**Task prompt:** Beginning with the line below that contains "- **A08: Software" and ending with the line that contains "- **ZAP (Zed Attack Proxy)**", copy every line exactly. Copy nothing else.

*** Data to process

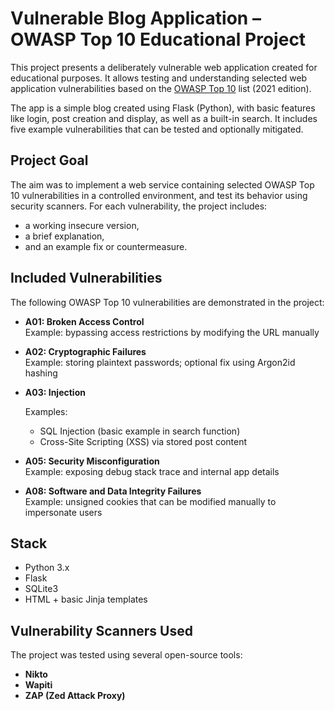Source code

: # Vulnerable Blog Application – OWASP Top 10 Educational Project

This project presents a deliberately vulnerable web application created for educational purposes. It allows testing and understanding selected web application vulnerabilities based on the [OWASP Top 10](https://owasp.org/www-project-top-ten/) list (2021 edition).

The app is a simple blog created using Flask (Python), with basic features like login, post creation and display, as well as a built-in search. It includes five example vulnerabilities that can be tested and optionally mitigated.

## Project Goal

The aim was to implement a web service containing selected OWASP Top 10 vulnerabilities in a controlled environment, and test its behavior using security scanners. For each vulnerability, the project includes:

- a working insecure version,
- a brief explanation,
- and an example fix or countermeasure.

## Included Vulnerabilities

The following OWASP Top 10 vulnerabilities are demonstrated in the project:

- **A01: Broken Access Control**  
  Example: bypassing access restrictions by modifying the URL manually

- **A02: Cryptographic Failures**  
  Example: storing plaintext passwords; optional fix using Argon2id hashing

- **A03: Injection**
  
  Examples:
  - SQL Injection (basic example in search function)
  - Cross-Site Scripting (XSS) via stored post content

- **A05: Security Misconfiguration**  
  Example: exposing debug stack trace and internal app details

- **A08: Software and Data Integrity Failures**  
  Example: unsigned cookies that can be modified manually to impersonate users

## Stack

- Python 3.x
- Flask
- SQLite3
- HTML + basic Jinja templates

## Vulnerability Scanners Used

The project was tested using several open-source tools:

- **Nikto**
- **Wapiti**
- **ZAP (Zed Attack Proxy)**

******
*** Data to process

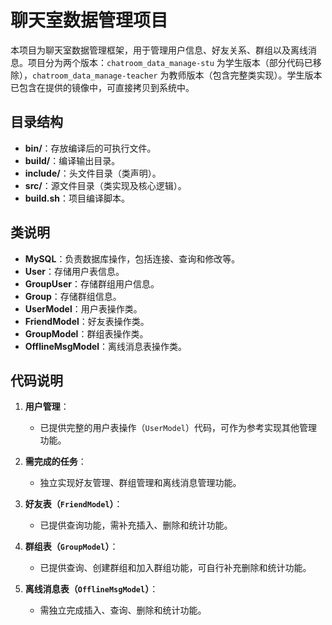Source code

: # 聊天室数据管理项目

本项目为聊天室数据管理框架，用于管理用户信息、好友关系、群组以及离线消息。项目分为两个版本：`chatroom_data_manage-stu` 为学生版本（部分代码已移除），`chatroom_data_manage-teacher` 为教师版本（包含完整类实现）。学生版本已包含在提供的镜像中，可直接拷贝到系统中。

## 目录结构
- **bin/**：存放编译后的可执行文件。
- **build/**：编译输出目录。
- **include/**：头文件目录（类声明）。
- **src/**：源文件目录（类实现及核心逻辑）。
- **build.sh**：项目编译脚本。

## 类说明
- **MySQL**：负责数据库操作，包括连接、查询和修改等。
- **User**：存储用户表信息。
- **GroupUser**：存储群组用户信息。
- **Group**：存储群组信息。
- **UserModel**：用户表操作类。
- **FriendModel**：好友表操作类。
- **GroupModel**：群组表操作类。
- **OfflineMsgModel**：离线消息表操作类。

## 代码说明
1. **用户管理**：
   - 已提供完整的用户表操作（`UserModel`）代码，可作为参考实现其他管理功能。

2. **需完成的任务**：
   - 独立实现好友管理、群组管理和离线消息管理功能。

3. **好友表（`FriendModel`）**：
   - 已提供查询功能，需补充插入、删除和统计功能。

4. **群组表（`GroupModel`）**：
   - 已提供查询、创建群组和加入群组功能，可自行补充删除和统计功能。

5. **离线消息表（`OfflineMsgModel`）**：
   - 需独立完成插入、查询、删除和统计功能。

******
*** Data to process

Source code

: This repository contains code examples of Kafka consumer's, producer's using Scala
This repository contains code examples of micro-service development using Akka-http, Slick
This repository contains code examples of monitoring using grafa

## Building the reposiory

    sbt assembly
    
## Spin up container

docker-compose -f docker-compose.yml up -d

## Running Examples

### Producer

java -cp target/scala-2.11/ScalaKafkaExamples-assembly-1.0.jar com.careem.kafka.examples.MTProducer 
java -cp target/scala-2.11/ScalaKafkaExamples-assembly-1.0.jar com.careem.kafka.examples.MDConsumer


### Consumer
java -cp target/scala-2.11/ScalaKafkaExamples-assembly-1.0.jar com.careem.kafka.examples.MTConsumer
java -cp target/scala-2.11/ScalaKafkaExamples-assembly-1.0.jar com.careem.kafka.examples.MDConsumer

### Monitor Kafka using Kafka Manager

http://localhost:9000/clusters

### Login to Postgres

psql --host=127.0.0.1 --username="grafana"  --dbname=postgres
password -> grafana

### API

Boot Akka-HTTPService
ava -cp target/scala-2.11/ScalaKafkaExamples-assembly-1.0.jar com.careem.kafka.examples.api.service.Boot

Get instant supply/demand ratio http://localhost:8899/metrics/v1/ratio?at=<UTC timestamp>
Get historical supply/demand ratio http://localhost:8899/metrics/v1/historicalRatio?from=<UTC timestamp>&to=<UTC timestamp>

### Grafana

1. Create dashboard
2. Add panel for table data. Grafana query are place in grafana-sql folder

******

**Result for this exercise:**
- **A08: Software and Data Integrity Failures**  
  Example: unsigned cookies that can be modified manually to impersonate users

## Stack

- Python 3.x
- Flask
- SQLite3
- HTML + basic Jinja templates

## Vulnerability Scanners Used

The project was tested using several open-source tools:

- **Nikto**
- **Wapiti**
- **ZAP (Zed Attack Proxy)**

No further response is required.